In truth, the bed-and-breakfast was a little more primitive than she’d expected; the promised gourmet lunches had turned out to be leftover mac and cheese wrapped in crinkled aluminum foil and cut into cold wedges, served with hamburger buns studded with raisins accompanied by a vat of peanut butter; and the beach billed as remote was an inaccessible clamber down spiny-ridged limestone. Luckily, she’d rented a car, and after adapting to the harrowingly narrow roads filled with traffic hurtling straight at them, they’d found the beach not far from where they were staying.
The main thing had been to get away. Everything else had been secondary. Life for Grace Descanso had changed in an instant on a sunny October day in San Diego when a monster had reached into her world and grabbed her daughter, and by the time Grace had gotten her back, nothing was ordinary ever again.

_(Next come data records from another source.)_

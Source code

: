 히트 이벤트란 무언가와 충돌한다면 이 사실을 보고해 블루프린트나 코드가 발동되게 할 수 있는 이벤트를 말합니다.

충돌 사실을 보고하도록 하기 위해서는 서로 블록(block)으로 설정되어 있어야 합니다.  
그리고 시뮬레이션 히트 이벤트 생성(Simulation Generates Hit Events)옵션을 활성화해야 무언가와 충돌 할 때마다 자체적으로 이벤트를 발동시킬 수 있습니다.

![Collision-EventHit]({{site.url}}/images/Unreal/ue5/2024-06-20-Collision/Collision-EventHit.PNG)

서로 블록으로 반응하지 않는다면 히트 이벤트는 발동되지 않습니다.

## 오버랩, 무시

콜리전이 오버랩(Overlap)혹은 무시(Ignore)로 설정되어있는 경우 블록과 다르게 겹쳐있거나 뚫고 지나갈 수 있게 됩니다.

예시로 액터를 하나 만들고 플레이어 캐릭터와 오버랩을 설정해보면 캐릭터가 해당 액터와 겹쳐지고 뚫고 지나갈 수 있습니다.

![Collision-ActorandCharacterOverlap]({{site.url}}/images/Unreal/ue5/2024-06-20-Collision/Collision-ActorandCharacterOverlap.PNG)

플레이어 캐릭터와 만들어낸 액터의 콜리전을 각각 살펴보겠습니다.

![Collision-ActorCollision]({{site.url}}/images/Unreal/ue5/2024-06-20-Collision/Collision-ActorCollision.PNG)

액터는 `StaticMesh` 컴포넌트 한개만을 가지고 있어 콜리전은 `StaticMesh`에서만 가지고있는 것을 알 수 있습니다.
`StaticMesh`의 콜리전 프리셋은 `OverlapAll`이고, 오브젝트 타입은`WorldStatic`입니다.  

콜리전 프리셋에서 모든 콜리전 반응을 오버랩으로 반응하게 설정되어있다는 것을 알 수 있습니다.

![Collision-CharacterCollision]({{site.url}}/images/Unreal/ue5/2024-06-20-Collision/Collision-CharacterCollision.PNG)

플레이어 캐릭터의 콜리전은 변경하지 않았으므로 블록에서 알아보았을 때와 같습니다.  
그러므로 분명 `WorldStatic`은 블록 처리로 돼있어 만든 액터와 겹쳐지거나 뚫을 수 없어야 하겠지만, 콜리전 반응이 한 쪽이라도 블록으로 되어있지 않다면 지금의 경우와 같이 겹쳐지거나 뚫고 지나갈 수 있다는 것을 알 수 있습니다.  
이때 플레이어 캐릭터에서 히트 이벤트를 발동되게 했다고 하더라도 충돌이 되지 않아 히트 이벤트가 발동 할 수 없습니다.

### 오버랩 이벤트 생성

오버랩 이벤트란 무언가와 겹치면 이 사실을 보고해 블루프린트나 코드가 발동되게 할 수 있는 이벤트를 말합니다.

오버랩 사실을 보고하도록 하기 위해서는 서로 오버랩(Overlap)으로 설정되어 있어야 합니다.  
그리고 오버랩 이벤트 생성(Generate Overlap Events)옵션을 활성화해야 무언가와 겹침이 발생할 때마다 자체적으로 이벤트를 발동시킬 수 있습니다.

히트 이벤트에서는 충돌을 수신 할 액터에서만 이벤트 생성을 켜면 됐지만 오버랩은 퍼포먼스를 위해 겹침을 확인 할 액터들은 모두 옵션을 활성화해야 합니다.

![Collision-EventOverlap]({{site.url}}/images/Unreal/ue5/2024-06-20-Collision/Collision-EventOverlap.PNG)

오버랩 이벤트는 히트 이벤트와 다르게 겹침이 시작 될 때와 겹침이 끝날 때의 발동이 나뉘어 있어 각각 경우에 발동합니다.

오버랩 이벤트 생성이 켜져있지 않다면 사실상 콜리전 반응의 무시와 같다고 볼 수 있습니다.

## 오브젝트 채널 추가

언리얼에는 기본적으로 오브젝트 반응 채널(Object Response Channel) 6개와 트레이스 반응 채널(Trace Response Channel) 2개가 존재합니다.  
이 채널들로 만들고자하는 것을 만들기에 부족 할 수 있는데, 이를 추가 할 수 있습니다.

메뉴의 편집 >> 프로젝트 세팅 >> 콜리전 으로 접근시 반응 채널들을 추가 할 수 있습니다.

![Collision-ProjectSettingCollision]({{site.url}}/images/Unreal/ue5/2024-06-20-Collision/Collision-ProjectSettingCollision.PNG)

Mac was back, for starters.
She’d contacted him in the middle of the kidnapping, when she was desperate and cornered. He’d represented the best hope of getting Katie back. The only hope. And now Grace couldn’t say, Gee thanks, for saving my life and helping find our daughter, but you can leave now.
Katie Marie had no memory of the kidnapping, but Grace relived it beat by beat, startling at sudden noises, tensing at the sound of alarms, always looking for the shadow with the long arm that could snag into the shot and blur out of frame, loping away with Katie in its jaws.
The price of getting her back was constant vigilance. Even worse was the guilt, and Grace feared that would never go away. She had lied to Katie growing up, telling her daughter that her father was dead, and now here he sat, sucking down a canned mai tai and criticizing her parenting skills.